ACTIVITY :: Give every line of the data again, exactly.

---- RECORDS TO PROCESS

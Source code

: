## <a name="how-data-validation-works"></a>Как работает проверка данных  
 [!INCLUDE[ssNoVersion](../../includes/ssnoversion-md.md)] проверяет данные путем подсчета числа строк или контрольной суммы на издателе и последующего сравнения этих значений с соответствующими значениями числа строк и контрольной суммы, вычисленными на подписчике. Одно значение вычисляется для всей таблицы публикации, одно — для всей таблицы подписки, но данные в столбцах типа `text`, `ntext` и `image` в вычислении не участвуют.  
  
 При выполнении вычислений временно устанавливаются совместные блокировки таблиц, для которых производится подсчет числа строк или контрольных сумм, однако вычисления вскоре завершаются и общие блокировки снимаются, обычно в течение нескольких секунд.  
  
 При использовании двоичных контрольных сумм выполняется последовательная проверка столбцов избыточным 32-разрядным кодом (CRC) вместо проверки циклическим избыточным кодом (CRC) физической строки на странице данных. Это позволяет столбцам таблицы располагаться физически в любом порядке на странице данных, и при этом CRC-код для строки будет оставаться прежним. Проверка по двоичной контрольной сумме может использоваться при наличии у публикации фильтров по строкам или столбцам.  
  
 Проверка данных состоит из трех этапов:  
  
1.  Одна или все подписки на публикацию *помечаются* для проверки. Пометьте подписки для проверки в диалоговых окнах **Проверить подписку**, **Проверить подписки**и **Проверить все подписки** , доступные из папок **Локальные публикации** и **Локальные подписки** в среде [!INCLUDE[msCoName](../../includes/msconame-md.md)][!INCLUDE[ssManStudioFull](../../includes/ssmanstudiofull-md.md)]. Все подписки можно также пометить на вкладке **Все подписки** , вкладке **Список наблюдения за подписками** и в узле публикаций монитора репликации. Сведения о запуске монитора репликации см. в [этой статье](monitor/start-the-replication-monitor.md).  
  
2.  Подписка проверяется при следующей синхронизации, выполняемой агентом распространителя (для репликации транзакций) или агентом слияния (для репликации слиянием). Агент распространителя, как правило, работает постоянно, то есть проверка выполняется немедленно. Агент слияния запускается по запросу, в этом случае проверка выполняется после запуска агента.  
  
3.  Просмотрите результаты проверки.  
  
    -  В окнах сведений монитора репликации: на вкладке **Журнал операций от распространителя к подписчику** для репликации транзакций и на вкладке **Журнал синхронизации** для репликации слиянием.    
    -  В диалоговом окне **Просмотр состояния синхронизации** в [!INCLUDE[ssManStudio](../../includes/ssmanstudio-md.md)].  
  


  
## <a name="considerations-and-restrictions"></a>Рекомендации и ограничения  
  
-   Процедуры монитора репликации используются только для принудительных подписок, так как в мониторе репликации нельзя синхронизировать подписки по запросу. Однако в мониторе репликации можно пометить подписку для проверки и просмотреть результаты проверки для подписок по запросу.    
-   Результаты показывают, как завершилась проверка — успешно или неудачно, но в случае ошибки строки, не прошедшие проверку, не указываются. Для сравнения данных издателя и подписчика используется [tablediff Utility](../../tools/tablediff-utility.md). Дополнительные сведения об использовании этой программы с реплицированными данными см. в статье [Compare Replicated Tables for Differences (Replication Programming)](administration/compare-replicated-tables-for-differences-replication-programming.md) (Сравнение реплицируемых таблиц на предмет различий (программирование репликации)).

--------

SOLUTION TO THE PROBLEM ::
Source code

:## <a name="how-data-validation-works"></a>Как работает проверка данных  
 [!INCLUDE[ssNoVersion](../../includes/ssnoversion-md.md)] проверяет данные путем подсчета числа строк или контрольной суммы на издателе и последующего сравнения этих значений с соответствующими значениями числа строк и контрольной суммы, вычисленными на подписчике. Одно значение вычисляется для всей таблицы публикации, одно — для всей таблицы подписки, но данные в столбцах типа `text`, `ntext` и `image` в вычислении не участвуют.  
  
 При выполнении вычислений временно устанавливаются совместные блокировки таблиц, для которых производится подсчет числа строк или контрольных сумм, однако вычисления вскоре завершаются и общие блокировки снимаются, обычно в течение нескольких секунд.  
  
 При использовании двоичных контрольных сумм выполняется последовательная проверка столбцов избыточным 32-разрядным кодом (CRC) вместо проверки циклическим избыточным кодом (CRC) физической строки на странице данных. Это позволяет столбцам таблицы располагаться физически в любом порядке на странице данных, и при этом CRC-код для строки будет оставаться прежним. Проверка по двоичной контрольной сумме может использоваться при наличии у публикации фильтров по строкам или столбцам.  
  
 Проверка данных состоит из трех этапов:  
  
1.  Одна или все подписки на публикацию *помечаются* для проверки. Пометьте подписки для проверки в диалоговых окнах **Проверить подписку**, **Проверить подписки**и **Проверить все подписки** , доступные из папок **Локальные публикации** и **Локальные подписки** в среде [!INCLUDE[msCoName](../../includes/msconame-md.md)][!INCLUDE[ssManStudioFull](../../includes/ssmanstudiofull-md.md)]. Все подписки можно также пометить на вкладке **Все подписки** , вкладке **Список наблюдения за подписками** и в узле публикаций монитора репликации. Сведения о запуске монитора репликации см. в [этой статье](monitor/start-the-replication-monitor.md).  
  
2.  Подписка проверяется при следующей синхронизации, выполняемой агентом распространителя (для репликации транзакций) или агентом слияния (для репликации слиянием). Агент распространителя, как правило, работает постоянно, то есть проверка выполняется немедленно. Агент слияния запускается по запросу, в этом случае проверка выполняется после запуска агента.  
  
3.  Просмотрите результаты проверки.  
  
    -  В окнах сведений монитора репликации: на вкладке **Журнал операций от распространителя к подписчику** для репликации транзакций и на вкладке **Журнал синхронизации** для репликации слиянием.    
    -  В диалоговом окне **Просмотр состояния синхронизации** в [!INCLUDE[ssManStudio](../../includes/ssmanstudio-md.md)].  
  


  
## <a name="considerations-and-restrictions"></a>Рекомендации и ограничения  
  
-   Процедуры монитора репликации используются только для принудительных подписок, так как в мониторе репликации нельзя синхронизировать подписки по запросу. Однако в мониторе репликации можно пометить подписку для проверки и просмотреть результаты проверки для подписок по запросу.    
-   Результаты показывают, как завершилась проверка — успешно или неудачно, но в случае ошибки строки, не прошедшие проверку, не указываются. Для сравнения данных издателя и подписчика используется [tablediff Utility](../../tools/tablediff-utility.md). Дополнительные сведения об использовании этой программы с реплицированными данными см. в статье [Compare Replicated Tables for Differences (Replication Programming)](administration/compare-replicated-tables-for-differences-replication-programming.md) (Сравнение реплицируемых таблиц на предмет различий (программирование репликации)).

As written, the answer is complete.